The Aim of the Law
The Sarbanes-Oxley Act of 2002 (SOX) was signed into law in 2002 in response to a number of major corporate and accounting scandals. This law sets standards for all US public companies, any international companies that have registered equity of debt securities with the U.S. Securities and Exchange Commission (SEC), and for management and public accounting firms as well. The aim of the law is to increase transparency in corporate governance and financial reporting.
Internal Controls of a Company
In Sections 302 the SOX requires that the CEOs and CFOs be personally responsible that all company’s records are complete and accurate, in other words, they accept personal responsibility for that and certify that internal controls are in place. Section 404 addresses the monitoring and maintenance of internal controls of a company.
Consequences for SOX Non-Compliance
The legal consequences for SOX non-compliance for CEOs and CFOs are severe: up to $5 million in fines and up to 20 years in prison. The above-mentioned companies now must comply with SOX both on the financial side and on the IT side. And that is due to the fact that in most cases all financial records are now digital. In the result, SOX compliance requires a particularly robust and secure IT infrastructure. Mishandled or damaged data is not a valid excuse for SOX noncompliance.
DataSunrise Facilitates SOX Control
DataSunrise provides a comprehensive solution for enterprises to monitor any changes in financial data, as well as control and audit access to it. Regular generation of highly customizable reports helps to identify and eliminate possible leaks of sensitive data.
Financial Data Changes Auditing
DataSunrise Data Security solutions monitor all changes that affect financial transactions, including data changes, user rights, database configuration, as well as auditing access to documents stored in Amazon S3 buckets and mask these documents if necessary. At the same time, server performance and an existing application architecture remains unchanged. DataSunrise allows you to choose the most suitable deployment mode: Proxy, Sniffer, or reading database audit logs. A simple and flexible reporting system enables you to track all database activity by external and internal users.

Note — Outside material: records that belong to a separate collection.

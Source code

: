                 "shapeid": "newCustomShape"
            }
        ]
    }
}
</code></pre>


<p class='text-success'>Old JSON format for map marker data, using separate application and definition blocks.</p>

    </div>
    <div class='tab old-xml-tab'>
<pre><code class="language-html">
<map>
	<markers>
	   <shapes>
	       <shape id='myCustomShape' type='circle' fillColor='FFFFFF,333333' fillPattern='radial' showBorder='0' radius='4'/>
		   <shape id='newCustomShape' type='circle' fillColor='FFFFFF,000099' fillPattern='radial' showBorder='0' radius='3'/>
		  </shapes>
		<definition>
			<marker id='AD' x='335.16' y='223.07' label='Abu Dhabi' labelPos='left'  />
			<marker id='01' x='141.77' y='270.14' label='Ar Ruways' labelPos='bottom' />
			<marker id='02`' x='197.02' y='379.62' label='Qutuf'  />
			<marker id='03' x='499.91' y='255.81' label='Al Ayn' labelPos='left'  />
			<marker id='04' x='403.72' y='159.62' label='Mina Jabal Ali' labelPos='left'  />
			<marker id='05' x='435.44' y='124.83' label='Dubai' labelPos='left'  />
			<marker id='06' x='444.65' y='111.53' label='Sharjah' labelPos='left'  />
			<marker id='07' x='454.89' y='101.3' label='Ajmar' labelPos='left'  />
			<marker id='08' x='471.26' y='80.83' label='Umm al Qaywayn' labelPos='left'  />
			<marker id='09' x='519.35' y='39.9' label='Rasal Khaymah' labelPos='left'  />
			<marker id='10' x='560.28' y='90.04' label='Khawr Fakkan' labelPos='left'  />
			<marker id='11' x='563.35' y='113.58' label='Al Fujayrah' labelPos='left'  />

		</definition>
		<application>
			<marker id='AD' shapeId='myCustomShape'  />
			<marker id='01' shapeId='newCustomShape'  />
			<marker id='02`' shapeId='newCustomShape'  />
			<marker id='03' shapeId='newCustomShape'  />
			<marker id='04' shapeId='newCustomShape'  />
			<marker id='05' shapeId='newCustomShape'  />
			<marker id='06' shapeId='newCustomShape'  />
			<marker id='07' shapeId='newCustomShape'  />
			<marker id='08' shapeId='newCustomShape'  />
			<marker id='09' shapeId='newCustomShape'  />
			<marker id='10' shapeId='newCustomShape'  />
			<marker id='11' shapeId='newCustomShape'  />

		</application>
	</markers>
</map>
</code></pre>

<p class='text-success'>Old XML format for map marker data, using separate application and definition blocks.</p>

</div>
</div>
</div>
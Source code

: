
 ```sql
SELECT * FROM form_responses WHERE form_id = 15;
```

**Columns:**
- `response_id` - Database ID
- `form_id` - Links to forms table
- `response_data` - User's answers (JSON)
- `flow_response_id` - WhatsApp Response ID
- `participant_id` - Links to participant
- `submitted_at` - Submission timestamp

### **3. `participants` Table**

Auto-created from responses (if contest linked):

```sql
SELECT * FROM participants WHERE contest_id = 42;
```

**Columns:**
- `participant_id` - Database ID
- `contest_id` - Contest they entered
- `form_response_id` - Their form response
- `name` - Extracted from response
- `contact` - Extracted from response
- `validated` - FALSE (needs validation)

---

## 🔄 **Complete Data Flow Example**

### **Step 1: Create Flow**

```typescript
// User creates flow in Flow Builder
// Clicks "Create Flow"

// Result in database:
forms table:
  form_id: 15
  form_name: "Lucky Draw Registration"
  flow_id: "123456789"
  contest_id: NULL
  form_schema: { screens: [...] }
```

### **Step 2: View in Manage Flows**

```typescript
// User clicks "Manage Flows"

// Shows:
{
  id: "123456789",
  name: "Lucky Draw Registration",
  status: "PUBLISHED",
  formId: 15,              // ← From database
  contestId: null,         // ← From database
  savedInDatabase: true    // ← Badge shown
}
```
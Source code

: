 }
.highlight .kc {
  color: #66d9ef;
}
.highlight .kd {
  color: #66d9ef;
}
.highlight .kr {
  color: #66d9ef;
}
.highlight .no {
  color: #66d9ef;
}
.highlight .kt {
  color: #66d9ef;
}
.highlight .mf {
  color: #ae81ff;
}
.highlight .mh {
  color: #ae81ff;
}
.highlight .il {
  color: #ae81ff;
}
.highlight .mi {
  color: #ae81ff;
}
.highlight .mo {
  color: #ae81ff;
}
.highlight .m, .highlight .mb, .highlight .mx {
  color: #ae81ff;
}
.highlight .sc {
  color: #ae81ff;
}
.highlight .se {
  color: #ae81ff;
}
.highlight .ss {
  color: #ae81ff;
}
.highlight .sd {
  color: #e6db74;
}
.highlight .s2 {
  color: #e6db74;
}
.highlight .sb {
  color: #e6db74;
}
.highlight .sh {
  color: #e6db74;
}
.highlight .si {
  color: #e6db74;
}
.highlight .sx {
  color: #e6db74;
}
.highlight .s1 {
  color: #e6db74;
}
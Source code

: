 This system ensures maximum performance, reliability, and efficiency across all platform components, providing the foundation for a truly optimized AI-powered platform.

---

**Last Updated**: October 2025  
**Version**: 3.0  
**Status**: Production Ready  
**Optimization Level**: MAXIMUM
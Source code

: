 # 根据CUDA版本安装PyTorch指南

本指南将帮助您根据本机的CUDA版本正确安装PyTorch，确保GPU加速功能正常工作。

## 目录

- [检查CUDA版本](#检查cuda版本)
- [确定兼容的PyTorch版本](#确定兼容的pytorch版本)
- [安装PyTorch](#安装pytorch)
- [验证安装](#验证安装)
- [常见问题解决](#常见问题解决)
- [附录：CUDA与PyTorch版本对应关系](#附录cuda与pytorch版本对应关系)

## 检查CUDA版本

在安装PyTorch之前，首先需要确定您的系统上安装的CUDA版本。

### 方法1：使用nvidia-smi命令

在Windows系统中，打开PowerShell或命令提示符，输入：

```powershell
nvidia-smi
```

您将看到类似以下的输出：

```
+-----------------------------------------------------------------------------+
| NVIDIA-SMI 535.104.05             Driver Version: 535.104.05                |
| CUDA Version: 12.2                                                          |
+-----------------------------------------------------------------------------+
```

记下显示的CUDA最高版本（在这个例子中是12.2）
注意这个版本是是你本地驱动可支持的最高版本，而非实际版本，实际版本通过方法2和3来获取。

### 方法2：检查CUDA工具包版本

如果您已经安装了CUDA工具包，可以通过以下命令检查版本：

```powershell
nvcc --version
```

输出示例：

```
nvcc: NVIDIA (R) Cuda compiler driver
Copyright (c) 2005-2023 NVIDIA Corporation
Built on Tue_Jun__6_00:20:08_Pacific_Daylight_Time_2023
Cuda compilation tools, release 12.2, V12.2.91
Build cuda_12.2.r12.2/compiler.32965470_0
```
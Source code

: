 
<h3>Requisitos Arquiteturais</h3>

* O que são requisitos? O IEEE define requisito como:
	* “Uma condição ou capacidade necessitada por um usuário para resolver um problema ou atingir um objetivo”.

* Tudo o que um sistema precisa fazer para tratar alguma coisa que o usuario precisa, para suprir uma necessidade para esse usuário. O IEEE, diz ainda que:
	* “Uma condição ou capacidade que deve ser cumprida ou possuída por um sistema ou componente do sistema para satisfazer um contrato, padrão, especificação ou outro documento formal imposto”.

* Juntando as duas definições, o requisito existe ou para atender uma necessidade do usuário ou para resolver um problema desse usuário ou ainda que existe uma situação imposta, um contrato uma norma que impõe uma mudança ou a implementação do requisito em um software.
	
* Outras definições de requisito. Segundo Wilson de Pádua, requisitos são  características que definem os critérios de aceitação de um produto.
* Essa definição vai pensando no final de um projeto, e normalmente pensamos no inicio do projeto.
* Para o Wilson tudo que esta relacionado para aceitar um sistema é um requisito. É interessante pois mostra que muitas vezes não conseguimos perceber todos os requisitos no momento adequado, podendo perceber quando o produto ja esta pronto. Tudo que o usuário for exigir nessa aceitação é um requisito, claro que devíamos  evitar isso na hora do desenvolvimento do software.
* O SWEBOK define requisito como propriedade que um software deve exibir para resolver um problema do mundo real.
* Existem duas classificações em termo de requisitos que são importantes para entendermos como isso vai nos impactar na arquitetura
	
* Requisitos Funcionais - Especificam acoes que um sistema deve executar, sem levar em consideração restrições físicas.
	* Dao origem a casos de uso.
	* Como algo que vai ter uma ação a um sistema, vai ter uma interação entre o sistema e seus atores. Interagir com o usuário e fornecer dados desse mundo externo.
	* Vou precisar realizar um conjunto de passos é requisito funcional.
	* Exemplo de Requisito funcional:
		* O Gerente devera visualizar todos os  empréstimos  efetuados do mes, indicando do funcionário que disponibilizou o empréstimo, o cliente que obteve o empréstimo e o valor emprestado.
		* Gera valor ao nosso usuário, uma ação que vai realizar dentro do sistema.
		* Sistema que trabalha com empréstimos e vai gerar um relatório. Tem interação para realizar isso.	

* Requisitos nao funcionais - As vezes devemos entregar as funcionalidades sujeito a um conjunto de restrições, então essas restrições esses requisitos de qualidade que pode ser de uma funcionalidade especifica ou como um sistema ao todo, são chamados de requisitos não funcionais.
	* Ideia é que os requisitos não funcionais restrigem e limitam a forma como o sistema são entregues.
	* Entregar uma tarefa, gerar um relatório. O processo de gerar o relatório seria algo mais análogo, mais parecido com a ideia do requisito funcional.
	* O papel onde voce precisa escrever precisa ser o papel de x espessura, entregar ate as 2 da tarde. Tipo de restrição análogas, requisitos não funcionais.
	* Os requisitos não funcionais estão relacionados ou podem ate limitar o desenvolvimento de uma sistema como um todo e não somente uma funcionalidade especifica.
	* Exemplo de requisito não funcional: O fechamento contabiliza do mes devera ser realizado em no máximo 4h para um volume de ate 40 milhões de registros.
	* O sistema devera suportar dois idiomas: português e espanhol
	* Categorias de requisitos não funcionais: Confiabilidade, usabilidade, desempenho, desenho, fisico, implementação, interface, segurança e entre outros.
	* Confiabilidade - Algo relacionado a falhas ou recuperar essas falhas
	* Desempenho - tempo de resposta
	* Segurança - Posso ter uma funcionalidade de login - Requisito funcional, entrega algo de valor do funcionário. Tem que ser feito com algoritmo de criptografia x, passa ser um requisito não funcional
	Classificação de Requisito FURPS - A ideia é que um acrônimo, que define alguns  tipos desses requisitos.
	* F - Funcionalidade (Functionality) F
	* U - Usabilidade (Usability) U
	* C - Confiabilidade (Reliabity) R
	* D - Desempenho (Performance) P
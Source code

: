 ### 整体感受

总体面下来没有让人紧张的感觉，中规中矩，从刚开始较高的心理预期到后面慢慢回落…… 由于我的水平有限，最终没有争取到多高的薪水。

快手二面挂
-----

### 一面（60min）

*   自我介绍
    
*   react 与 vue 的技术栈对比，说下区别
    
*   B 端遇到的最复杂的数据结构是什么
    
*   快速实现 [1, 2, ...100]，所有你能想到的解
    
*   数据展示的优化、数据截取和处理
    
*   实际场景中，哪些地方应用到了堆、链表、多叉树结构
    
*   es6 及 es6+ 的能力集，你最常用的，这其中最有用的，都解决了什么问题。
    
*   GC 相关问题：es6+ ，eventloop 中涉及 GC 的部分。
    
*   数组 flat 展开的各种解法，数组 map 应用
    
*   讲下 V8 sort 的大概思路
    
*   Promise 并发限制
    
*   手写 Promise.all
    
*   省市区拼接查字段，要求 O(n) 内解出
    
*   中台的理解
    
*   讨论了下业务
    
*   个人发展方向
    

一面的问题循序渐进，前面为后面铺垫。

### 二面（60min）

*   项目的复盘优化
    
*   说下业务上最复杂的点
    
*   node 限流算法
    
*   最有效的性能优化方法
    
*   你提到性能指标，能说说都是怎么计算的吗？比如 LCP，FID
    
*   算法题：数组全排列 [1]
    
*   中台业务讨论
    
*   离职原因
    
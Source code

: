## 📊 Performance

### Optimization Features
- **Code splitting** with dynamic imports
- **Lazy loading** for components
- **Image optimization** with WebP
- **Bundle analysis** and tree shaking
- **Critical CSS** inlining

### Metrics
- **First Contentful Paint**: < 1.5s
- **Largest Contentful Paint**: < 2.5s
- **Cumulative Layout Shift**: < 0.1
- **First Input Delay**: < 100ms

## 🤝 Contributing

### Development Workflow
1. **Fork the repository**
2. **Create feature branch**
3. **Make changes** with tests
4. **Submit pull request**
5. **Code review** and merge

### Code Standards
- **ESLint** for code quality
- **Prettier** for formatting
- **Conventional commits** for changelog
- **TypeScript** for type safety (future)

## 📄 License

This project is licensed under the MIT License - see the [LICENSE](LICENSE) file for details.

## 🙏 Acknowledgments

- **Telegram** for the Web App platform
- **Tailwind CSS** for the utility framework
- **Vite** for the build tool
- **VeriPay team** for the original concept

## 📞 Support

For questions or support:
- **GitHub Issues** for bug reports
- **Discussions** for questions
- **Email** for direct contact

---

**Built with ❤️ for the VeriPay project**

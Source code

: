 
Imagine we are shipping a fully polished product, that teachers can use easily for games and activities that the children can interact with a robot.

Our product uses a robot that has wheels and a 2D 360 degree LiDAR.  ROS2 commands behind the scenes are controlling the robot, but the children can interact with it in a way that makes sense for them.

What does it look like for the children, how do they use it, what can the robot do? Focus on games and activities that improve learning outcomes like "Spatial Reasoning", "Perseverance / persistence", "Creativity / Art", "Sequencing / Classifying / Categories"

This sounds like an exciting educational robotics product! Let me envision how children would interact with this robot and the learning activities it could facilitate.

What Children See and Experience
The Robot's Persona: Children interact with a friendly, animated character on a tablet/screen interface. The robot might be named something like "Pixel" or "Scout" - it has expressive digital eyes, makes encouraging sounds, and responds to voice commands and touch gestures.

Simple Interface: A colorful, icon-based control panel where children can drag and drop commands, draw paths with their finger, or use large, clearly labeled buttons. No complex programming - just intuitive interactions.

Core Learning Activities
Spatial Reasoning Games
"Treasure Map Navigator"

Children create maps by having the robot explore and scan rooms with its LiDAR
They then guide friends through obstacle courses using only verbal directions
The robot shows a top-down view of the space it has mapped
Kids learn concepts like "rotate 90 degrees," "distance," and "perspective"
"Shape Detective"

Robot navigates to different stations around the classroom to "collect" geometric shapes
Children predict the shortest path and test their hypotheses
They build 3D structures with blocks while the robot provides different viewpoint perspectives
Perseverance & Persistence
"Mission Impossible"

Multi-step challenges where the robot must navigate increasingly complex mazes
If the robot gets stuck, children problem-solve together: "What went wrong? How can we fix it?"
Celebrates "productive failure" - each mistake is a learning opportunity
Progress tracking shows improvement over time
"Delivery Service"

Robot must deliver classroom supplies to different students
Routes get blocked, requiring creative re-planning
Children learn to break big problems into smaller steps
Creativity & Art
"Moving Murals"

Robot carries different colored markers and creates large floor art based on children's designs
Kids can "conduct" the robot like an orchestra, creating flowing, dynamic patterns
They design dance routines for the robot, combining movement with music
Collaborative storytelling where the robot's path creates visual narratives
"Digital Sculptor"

Protect Financial Data from Unauthorized Access
DataSunrise controls user access and ensures that only authorized users can access sensitive data. DataSunrise allows you to easily configure the user access level to data, providing them with minimal and sufficient privileges.
Implement an Automated Process for Finding New Sensitive Data, Auditing and Protecting It
DataSunrise Data Security solutions ensure centralized management and automate audit rules, security, and dynamic masking configuration to maintain SOX compliance at all times. This is achieved by periodic sensitive data discovery using table relations.
Ensure Separation of Duties and Auditor Independence
DataSunrise Vulnerability Assessment scans all databases and assesses vulnerabilities for a specific version of the database, provides recommendations for their elimination and secure configuration, so you know about existing problems and remediation steps.
DataSunrise Static Data Masking
DataSunrise Static Data Masking allows to create a properly limited data set with selective replacement of real private data with fake values based on production data. This enables you to securely transfer only the necessary information between departments of the enterprise, such as software development and testing environments.